## [Exercise objective]
Please restate the records that follow exactly, skipping their images.
Content starts
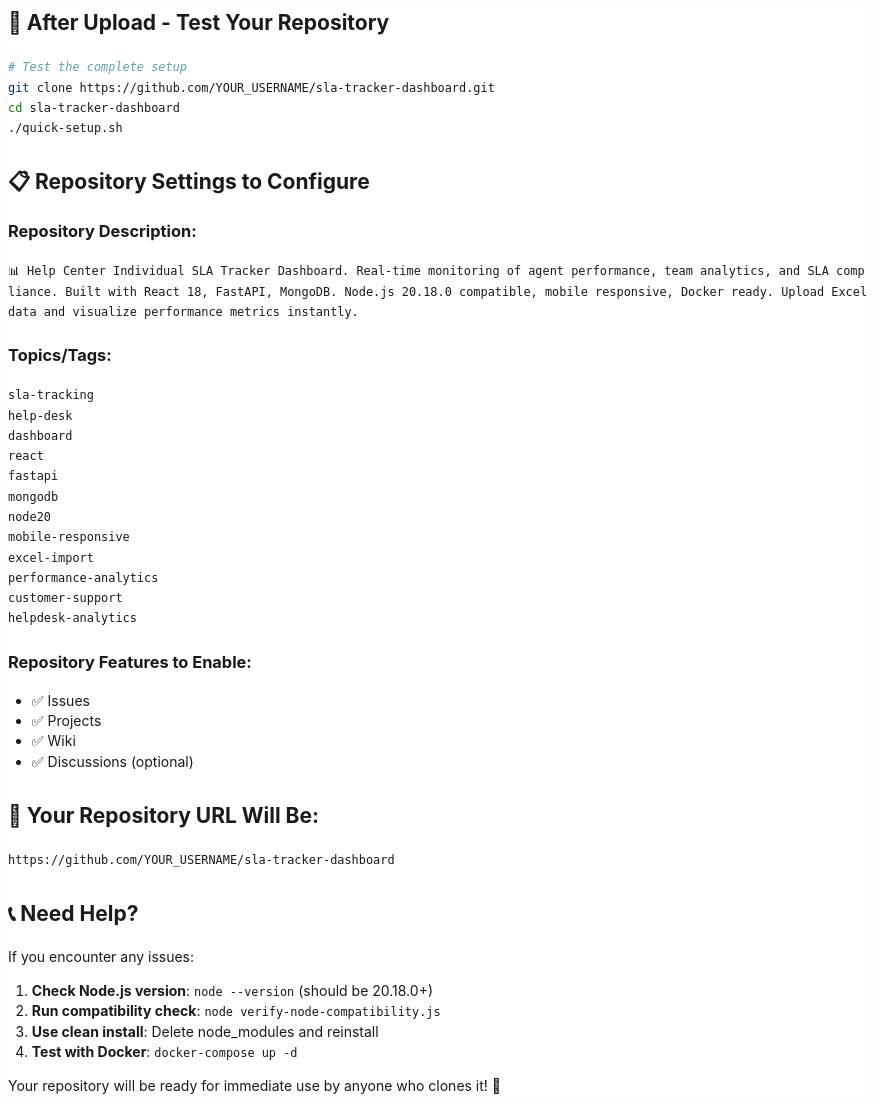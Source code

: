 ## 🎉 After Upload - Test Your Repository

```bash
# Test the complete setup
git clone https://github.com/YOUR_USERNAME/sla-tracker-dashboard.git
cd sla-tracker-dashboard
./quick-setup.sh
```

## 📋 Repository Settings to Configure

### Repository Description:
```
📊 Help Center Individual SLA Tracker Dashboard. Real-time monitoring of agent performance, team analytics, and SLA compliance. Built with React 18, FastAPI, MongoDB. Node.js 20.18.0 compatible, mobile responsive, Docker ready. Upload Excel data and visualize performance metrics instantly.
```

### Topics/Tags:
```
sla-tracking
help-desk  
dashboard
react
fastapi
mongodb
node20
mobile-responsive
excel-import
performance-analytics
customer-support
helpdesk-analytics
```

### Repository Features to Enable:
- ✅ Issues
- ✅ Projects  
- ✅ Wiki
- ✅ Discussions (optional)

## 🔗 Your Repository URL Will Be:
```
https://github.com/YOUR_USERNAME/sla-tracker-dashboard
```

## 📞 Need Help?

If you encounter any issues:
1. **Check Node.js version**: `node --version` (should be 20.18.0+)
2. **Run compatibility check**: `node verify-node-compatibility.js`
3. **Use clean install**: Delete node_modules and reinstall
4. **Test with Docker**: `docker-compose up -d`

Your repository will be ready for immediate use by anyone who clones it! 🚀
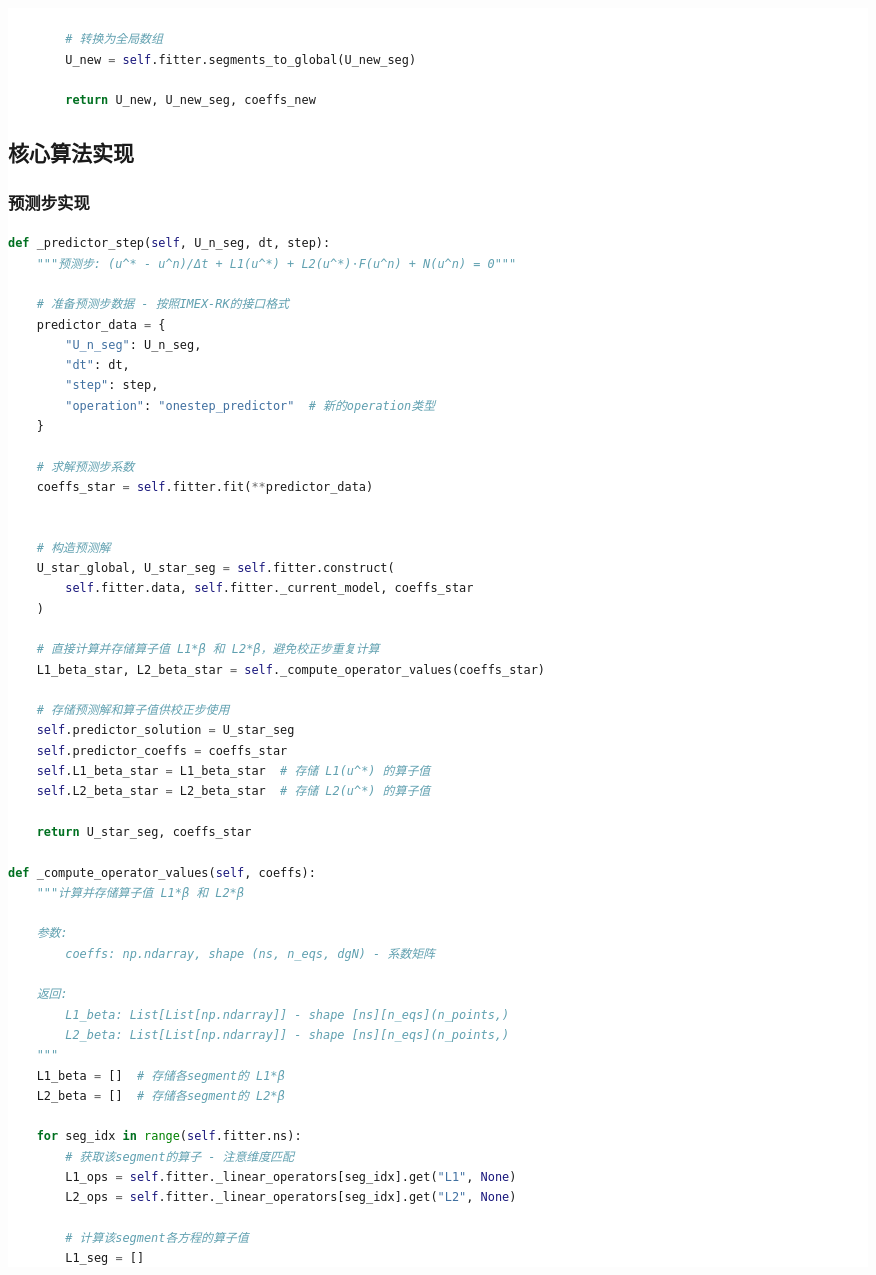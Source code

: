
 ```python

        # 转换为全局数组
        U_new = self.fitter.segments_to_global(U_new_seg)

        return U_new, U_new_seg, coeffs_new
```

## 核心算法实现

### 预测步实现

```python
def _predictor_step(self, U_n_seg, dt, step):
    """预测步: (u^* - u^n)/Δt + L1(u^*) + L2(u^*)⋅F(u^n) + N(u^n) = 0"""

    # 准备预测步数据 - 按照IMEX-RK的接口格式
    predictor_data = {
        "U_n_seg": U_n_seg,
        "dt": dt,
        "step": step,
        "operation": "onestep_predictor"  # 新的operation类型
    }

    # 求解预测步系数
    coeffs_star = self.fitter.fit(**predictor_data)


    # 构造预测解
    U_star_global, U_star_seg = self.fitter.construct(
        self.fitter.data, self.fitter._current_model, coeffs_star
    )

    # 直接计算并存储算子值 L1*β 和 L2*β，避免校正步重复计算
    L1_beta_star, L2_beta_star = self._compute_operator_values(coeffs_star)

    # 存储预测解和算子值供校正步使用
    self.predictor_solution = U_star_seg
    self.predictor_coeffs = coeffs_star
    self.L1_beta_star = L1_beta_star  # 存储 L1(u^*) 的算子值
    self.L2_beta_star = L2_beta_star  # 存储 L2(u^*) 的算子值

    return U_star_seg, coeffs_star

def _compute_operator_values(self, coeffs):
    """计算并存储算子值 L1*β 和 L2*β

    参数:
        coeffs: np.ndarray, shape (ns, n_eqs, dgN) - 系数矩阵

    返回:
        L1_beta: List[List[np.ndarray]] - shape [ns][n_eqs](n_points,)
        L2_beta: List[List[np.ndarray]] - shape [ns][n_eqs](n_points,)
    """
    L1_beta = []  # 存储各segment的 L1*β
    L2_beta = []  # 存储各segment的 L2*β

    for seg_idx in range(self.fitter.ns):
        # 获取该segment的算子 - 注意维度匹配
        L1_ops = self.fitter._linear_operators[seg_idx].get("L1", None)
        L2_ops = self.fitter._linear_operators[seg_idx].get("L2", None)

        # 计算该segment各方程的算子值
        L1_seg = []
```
Content ends
## [Response]
Source code

: ## 🎉 After Upload - Test Your Repository

```bash
# Test the complete setup
git clone https://github.com/YOUR_USERNAME/sla-tracker-dashboard.git
cd sla-tracker-dashboard
./quick-setup.sh
```

## 📋 Repository Settings to Configure

### Repository Description:
```
📊 Help Center Individual SLA Tracker Dashboard. Real-time monitoring of agent performance, team analytics, and SLA compliance. Built with React 18, FastAPI, MongoDB. Node.js 20.18.0 compatible, mobile responsive, Docker ready. Upload Excel data and visualize performance metrics instantly.
```

### Topics/Tags:
```
sla-tracking
help-desk  
dashboard
react
fastapi
mongodb
node20
mobile-responsive
excel-import
performance-analytics
customer-support
helpdesk-analytics
```

### Repository Features to Enable:
- ✅ Issues
- ✅ Projects  
- ✅ Wiki
- ✅ Discussions (optional)

## 🔗 Your Repository URL Will Be:
```
https://github.com/YOUR_USERNAME/sla-tracker-dashboard
```

## 📞 Need Help?

If you encounter any issues:
1. **Check Node.js version**: `node --version` (should be 20.18.0+)
2. **Run compatibility check**: `node verify-node-compatibility.js`
3. **Use clean install**: Delete node_modules and reinstall
4. **Test with Docker**: `docker-compose up -d`

Your repository will be ready for immediate use by anyone who clones it! 🚀
Source code

:
 ```python

        # 转换为全局数组
        U_new = self.fitter.segments_to_global(U_new_seg)

        return U_new, U_new_seg, coeffs_new
```

## 核心算法实现

### 预测步实现

```python
def _predictor_step(self, U_n_seg, dt, step):
    """预测步: (u^* - u^n)/Δt + L1(u^*) + L2(u^*)⋅F(u^n) + N(u^n) = 0"""

    # 准备预测步数据 - 按照IMEX-RK的接口格式
    predictor_data = {
        "U_n_seg": U_n_seg,
        "dt": dt,
        "step": step,
        "operation": "onestep_predictor"  # 新的operation类型
    }

    # 求解预测步系数
    coeffs_star = self.fitter.fit(**predictor_data)


    # 构造预测解
    U_star_global, U_star_seg = self.fitter.construct(
        self.fitter.data, self.fitter._current_model, coeffs_star
    )

    # 直接计算并存储算子值 L1*β 和 L2*β，避免校正步重复计算
    L1_beta_star, L2_beta_star = self._compute_operator_values(coeffs_star)

    # 存储预测解和算子值供校正步使用
    self.predictor_solution = U_star_seg
    self.predictor_coeffs = coeffs_star
    self.L1_beta_star = L1_beta_star  # 存储 L1(u^*) 的算子值
    self.L2_beta_star = L2_beta_star  # 存储 L2(u^*) 的算子值

    return U_star_seg, coeffs_star

def _compute_operator_values(self, coeffs):
    """计算并存储算子值 L1*β 和 L2*β

    参数:
        coeffs: np.ndarray, shape (ns, n_eqs, dgN) - 系数矩阵

    返回:
        L1_beta: List[List[np.ndarray]] - shape [ns][n_eqs](n_points,)
        L2_beta: List[List[np.ndarray]] - shape [ns][n_eqs](n_points,)
    """
    L1_beta = []  # 存储各segment的 L1*β
    L2_beta = []  # 存储各segment的 L2*β

    for seg_idx in range(self.fitter.ns):
        # 获取该segment的算子 - 注意维度匹配
        L1_ops = self.fitter._linear_operators[seg_idx].get("L1", None)
        L2_ops = self.fitter._linear_operators[seg_idx].get("L2", None)

        # 计算该segment各方程的算子值
        L1_seg = []
```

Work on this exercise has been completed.